McCaffrey told school administrators, who apparently called students in to ask about the video. But it was unclear what the administrators learned. (School officials have declined to comment since the arrest.) The police asked McCaffrey whether her daughter would give a sworn statement. “I said ‘no — then I’ll never hear anything from her again.’”
Other parents said the police went to the boy, who denied having the video.
Dufault taught in the school’s summer program for at-risk students in July. By then, court papers say, she had already had sex with four of the five boys — four are 15, one is 17 — in her car and on high school property. Those assaults, as they are considered under New Jersey law, continued as she taught summer school, court papers say.
This fall, parents said, students began sending around a video showing Dufault performing oral sex on one of the boys.
On Sept. 18, students learned in an announcement from the principal that a teacher had been arrested. Dufault’s classroom was roped off with a sign calling it “unusable.” The principal asked students and teachers not to speak to the media.

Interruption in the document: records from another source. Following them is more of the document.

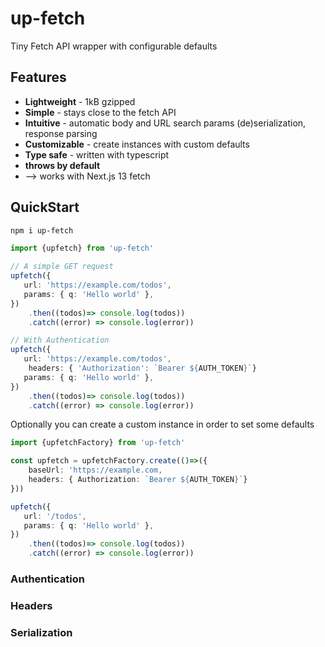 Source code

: # up-fetch

Tiny Fetch API wrapper with configurable defaults

## Features

* **Lightweight** - 1kB gzipped
* **Simple** - stays close to the fetch API
* **Intuitive** - automatic body and URL search params (de)serialization, response parsing
* **Customizable** - create instances with custom defaults
* **Type safe** - written with typescript
* **throws by default**
* --> works with Next.js 13 fetch

## QuickStart

```bash
npm i up-fetch
```

```ts
import {upfetch} from 'up-fetch'

// A simple GET request
upfetch({
   url: 'https://example.com/todos',
   params: { q: 'Hello world' },
})
	.then((todos)=> console.log(todos))
	.catch((error) => console.log(error))

// With Authentication
upfetch({
   url: 'https://example.com/todos',
	headers: { 'Authorization': `Bearer ${AUTH_TOKEN}`}
   params: { q: 'Hello world' },
})
	.then((todos)=> console.log(todos))
	.catch((error) => console.log(error))
```

Optionally you can create a custom instance in order to set some defaults

```ts
import {upfetchFactory} from 'up-fetch'

const upfetch = upfetchFactory.create(()=>({
	baseUrl: 'https://example.com,
	headers: { Authorization: `Bearer ${AUTH_TOKEN}`}
}))

upfetch({
   url: '/todos',
   params: { q: 'Hello world' },
})
	.then((todos)=> console.log(todos))
	.catch((error) => console.log(error))
```

### Authentication

### Headers

### Serialization
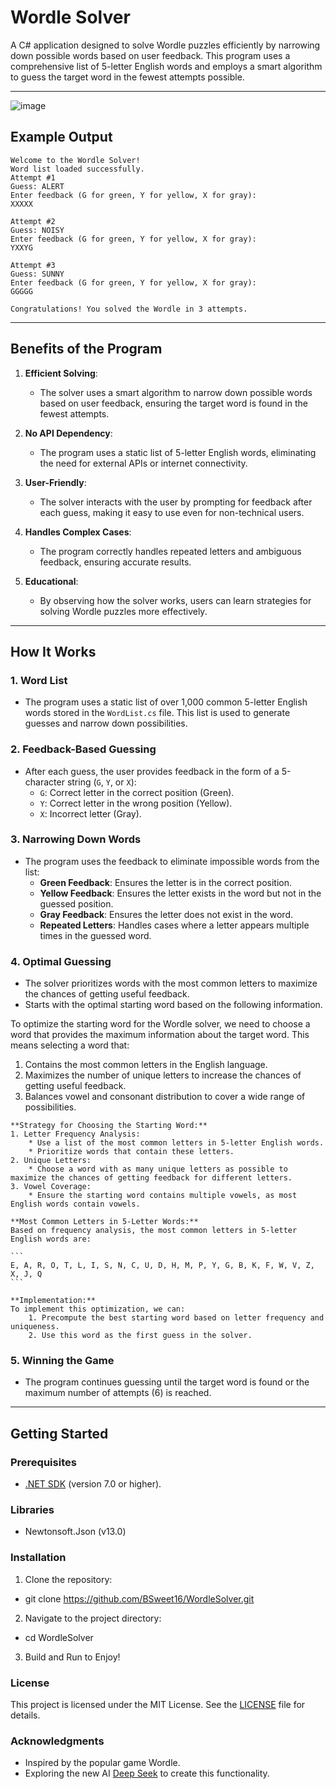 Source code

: # Wordle Solver

A C# application designed to solve Wordle puzzles efficiently by narrowing down possible words based on user feedback. This program uses a comprehensive list of 5-letter English words and employs a smart algorithm to guess the target word in the fewest attempts possible.

---
![image](https://github.com/user-attachments/assets/1cd912fe-3f94-4cf8-9a9c-09eefcc79826)

## Example Output
```
Welcome to the Wordle Solver!
Word list loaded successfully.
Attempt #1
Guess: ALERT
Enter feedback (G for green, Y for yellow, X for gray):
XXXXX

Attempt #2
Guess: NOISY
Enter feedback (G for green, Y for yellow, X for gray):
YXXYG

Attempt #3
Guess: SUNNY
Enter feedback (G for green, Y for yellow, X for gray):
GGGGG

Congratulations! You solved the Wordle in 3 attempts.
```


---

## Benefits of the Program

1. **Efficient Solving**:
   - The solver uses a smart algorithm to narrow down possible words based on user feedback, ensuring the target word is found in the fewest attempts.

2. **No API Dependency**:
   - The program uses a static list of 5-letter English words, eliminating the need for external APIs or internet connectivity.

3. **User-Friendly**:
   - The solver interacts with the user by prompting for feedback after each guess, making it easy to use even for non-technical users.

4. **Handles Complex Cases**:
   - The program correctly handles repeated letters and ambiguous feedback, ensuring accurate results.

5. **Educational**:
   - By observing how the solver works, users can learn strategies for solving Wordle puzzles more effectively.

---

## How It Works

### 1. **Word List**
   - The program uses a static list of over 1,000 common 5-letter English words stored in the `WordList.cs` file. This list is used to generate guesses and narrow down possibilities.

### 2. **Feedback-Based Guessing**
   - After each guess, the user provides feedback in the form of a 5-character string (`G`, `Y`, or `X`):
     - `G`: Correct letter in the correct position (Green).
     - `Y`: Correct letter in the wrong position (Yellow).
     - `X`: Incorrect letter (Gray).

### 3. **Narrowing Down Words**
   - The program uses the feedback to eliminate impossible words from the list:
     - **Green Feedback**: Ensures the letter is in the correct position.
     - **Yellow Feedback**: Ensures the letter exists in the word but not in the guessed position.
     - **Gray Feedback**: Ensures the letter does not exist in the word.
     - **Repeated Letters**: Handles cases where a letter appears multiple times in the guessed word.

### 4. **Optimal Guessing**
   - The solver prioritizes words with the most common letters to maximize the chances of getting useful feedback.
   - Starts with the optimal starting word based on the following information.

   To optimize the starting word for the Wordle solver, we need to choose a word that provides the maximum information about the target word. This means selecting a word that:
   1. Contains the most common letters in the English language.
   2. Maximizes the number of unique letters to increase the chances of getting useful feedback.
   3. Balances vowel and consonant distribution to cover a wide range of possibilities.

    **Strategy for Choosing the Starting Word:**
    1. Letter Frequency Analysis:
        * Use a list of the most common letters in 5-letter English words.
        * Prioritize words that contain these letters.
    2. Unique Letters:
        * Choose a word with as many unique letters as possible to maximize the chances of getting feedback for different letters.
    3. Vowel Coverage:
        * Ensure the starting word contains multiple vowels, as most English words contain vowels.

    **Most Common Letters in 5-Letter Words:**
    Based on frequency analysis, the most common letters in 5-letter English words are:

    ```
    E, A, R, O, T, L, I, S, N, C, U, D, H, M, P, Y, G, B, K, F, W, V, Z, X, J, Q
    ```

    **Implementation:**
    To implement this optimization, we can:
        1. Precompute the best starting word based on letter frequency and uniqueness.
        2. Use this word as the first guess in the solver.


### 5. **Winning the Game**
   - The program continues guessing until the target word is found or the maximum number of attempts (6) is reached.

---

## Getting Started

### Prerequisites
- [.NET SDK](https://dotnet.microsoft.com/download) (version 7.0 or higher).

### Libraries
- Newtonsoft.Json (v13.0)


### Installation
1. Clone the repository:
- git clone https://github.com/BSweet16/WordleSolver.git
2. Navigate to the project directory:
- cd WordleSolver
3. Build and Run to Enjoy!

### License
This project is licensed under the MIT License. See the [LICENSE](https://github.com/BSweet16/WordleSolver/blob/main/LICENSE) file for details.

### Acknowledgments
* Inspired by the popular game Wordle.
* Exploring the new AI [Deep Seek](https://chat.deepseek.com/) to create this functionality.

Dufault’s lawyer, Timothy Smith, said Dufault had a shunt put in her brain during surgery to correct a problem that surfaced during pregnancy. That, he said, may have made her vulnerable to being a “victim.”
Parents have wondered why it took so long to recognize the problem, when there had been complaints about Dufault.
In an interview, one parent recalled a French teacher who talked to students about his sex life. The school let him go after his first year of teaching there. But only one student complained; other students were reluctant to come forward.
“The mentality of the kids is bizarre,” said a parent who did not want to be identified because of the sensitivity of the situation. “They didn’t want to get this guy in trouble.”
Students and parents said the same was true of Dufault and Sean M. Shaynak, the 44-year-old Brooklyn Technical High School teacher accused of pursuing seven girls, giving some of them alcohol and cigarettes, taking one to a nude beach and another to a sex club, sending them suggestive text messages and photos and having sex with two of them after they reached the legal age of consent. Both teachers were liked by students because their classes were easy, and these teachers acted more like friends than teachers.